Aim of the task | Count how many lines below include the string "description". Only that number should appear in the reply.

*** Listed entries ***

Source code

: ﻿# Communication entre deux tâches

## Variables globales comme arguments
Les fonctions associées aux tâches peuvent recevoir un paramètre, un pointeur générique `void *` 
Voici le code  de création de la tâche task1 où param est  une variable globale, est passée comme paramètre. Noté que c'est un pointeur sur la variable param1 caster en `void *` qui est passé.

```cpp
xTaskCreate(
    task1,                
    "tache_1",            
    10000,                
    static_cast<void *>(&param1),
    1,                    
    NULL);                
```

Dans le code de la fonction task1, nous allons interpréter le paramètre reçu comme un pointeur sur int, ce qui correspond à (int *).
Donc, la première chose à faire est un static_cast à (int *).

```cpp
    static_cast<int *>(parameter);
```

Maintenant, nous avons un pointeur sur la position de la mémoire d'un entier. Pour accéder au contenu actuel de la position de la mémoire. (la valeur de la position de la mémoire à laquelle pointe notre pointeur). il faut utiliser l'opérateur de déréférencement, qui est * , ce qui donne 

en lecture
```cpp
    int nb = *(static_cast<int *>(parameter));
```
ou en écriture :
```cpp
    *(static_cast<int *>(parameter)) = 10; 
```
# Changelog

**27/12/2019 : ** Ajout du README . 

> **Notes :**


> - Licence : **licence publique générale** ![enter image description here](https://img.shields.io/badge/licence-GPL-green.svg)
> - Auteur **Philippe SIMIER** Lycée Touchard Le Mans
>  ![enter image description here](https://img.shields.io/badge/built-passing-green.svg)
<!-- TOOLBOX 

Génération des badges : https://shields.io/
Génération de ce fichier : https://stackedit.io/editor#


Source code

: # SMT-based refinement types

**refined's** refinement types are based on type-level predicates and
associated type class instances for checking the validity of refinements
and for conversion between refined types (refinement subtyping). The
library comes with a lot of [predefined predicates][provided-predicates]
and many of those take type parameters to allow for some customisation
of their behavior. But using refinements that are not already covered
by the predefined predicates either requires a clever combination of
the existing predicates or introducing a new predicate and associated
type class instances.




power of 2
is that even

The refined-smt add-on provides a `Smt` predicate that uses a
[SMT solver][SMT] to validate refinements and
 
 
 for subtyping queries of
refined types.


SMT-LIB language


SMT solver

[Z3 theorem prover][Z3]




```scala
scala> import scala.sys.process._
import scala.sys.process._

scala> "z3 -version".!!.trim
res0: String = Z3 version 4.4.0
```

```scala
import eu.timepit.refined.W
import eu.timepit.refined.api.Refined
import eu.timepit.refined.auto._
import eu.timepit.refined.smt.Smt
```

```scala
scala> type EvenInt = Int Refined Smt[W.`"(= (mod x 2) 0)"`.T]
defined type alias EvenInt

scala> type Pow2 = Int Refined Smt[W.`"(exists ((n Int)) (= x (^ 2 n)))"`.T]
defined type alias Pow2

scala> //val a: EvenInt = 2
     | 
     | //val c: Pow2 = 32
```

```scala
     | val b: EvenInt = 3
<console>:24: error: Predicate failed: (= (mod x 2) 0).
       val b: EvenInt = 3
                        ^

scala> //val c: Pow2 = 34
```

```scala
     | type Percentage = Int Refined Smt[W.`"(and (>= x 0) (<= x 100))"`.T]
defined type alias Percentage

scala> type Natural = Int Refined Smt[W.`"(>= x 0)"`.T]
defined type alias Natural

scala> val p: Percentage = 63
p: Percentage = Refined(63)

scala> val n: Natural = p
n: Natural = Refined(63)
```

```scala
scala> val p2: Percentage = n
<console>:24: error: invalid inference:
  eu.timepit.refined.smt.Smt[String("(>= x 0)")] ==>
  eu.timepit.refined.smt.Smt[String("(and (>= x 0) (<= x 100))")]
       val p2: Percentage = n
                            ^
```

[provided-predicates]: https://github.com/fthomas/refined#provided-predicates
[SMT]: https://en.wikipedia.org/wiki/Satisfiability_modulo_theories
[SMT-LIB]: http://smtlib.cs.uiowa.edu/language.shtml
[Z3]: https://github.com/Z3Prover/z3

***

Reply | 2